[Start of Attachment]

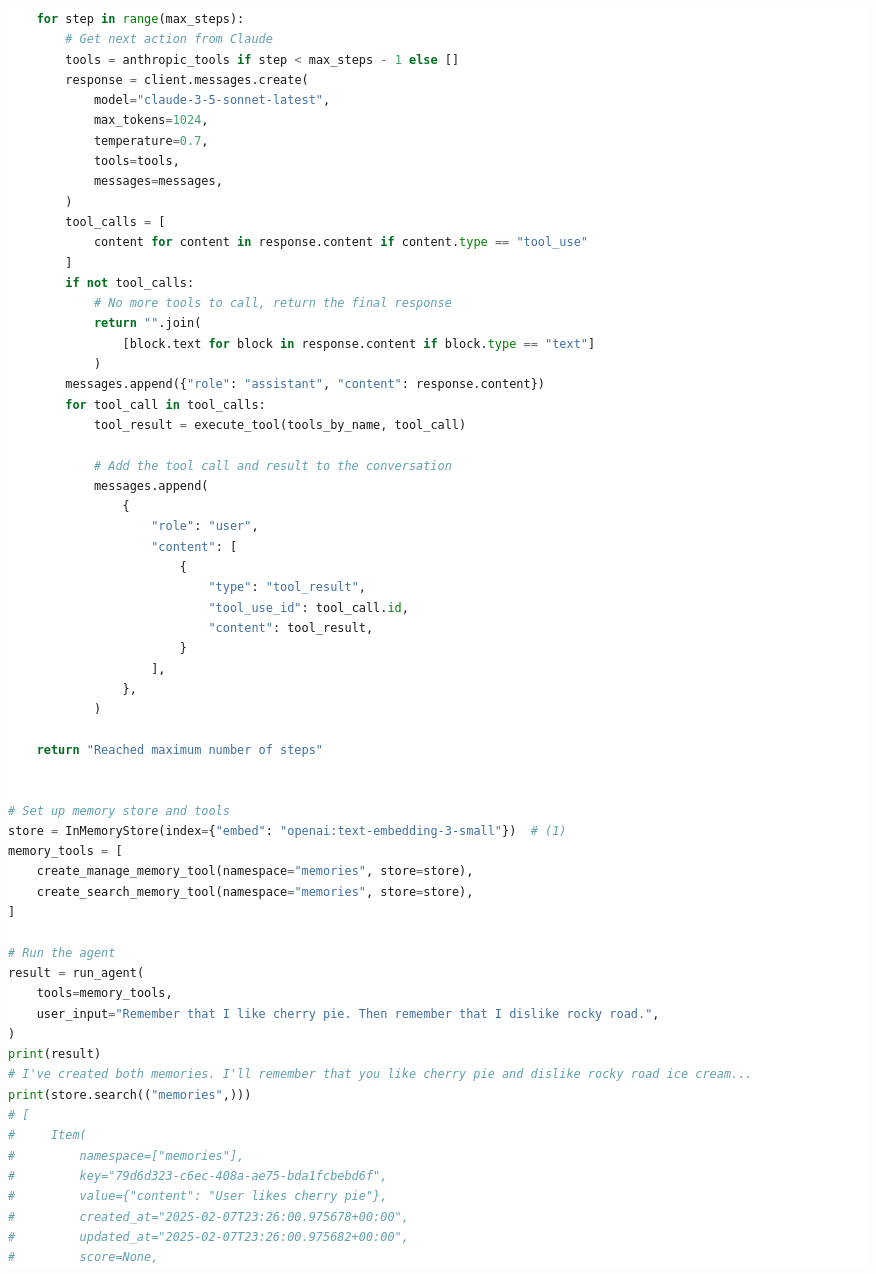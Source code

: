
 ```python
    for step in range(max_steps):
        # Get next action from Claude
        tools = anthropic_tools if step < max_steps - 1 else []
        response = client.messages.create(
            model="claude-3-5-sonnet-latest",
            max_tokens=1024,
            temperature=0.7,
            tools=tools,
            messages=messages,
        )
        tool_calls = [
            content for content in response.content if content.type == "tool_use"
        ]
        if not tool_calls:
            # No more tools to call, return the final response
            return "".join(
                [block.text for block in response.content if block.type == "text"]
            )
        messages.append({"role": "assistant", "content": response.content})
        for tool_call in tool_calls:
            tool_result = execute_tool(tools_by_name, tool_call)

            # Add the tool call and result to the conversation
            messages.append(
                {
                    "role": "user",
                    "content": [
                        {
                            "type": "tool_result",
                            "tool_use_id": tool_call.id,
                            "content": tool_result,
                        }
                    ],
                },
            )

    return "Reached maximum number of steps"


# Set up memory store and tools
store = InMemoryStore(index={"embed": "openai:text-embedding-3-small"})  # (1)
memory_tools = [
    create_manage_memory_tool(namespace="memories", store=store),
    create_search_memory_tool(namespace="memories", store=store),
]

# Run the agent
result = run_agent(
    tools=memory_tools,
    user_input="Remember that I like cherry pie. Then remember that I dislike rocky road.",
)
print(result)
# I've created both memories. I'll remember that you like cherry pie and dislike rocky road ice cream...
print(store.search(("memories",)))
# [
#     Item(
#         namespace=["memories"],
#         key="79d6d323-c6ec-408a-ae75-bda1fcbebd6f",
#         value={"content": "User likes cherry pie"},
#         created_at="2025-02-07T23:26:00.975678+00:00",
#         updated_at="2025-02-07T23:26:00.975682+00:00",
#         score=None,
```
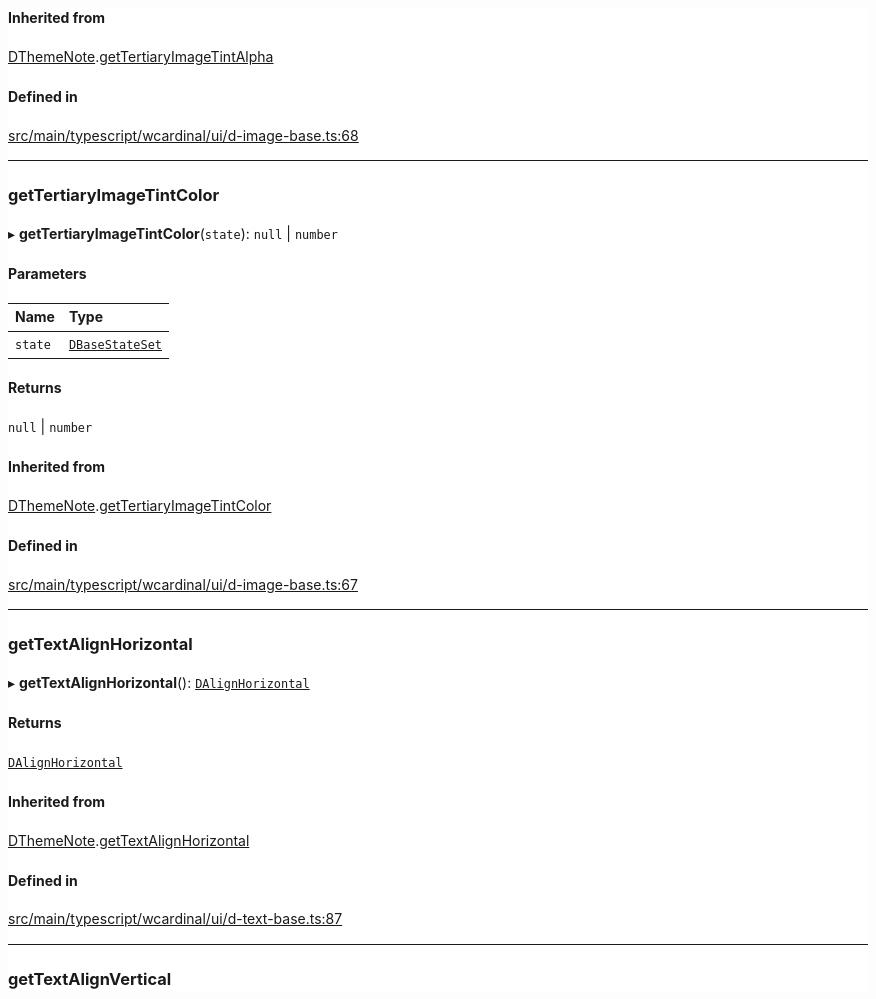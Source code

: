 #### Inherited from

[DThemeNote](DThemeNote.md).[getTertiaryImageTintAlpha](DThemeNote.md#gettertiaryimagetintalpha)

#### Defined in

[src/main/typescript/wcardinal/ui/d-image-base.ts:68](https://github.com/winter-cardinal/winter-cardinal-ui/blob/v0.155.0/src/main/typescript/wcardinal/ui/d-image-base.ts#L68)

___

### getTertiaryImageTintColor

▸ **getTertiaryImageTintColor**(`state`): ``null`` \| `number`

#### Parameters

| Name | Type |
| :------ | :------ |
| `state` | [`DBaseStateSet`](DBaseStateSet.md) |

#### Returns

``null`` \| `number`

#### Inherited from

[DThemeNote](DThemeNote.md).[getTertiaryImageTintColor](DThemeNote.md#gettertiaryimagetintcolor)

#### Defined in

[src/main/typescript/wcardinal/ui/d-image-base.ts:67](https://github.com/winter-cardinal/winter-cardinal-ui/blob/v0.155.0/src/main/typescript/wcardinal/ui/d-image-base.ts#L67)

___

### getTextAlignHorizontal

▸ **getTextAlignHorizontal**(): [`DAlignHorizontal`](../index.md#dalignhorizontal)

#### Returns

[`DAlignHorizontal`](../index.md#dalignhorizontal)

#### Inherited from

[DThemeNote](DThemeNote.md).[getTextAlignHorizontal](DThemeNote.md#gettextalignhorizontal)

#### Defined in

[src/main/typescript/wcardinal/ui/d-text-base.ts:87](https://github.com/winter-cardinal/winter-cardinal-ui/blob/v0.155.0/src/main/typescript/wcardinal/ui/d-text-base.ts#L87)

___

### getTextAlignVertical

[End of Attachment]

PROBLEM STATEMENT -> Copy each line from the entries above that has the word "null" in it.

TASK RESPONSE ->
▸ **getTertiaryImageTintColor**(`state`): ``null`` \| `number`
``null`` \| `number`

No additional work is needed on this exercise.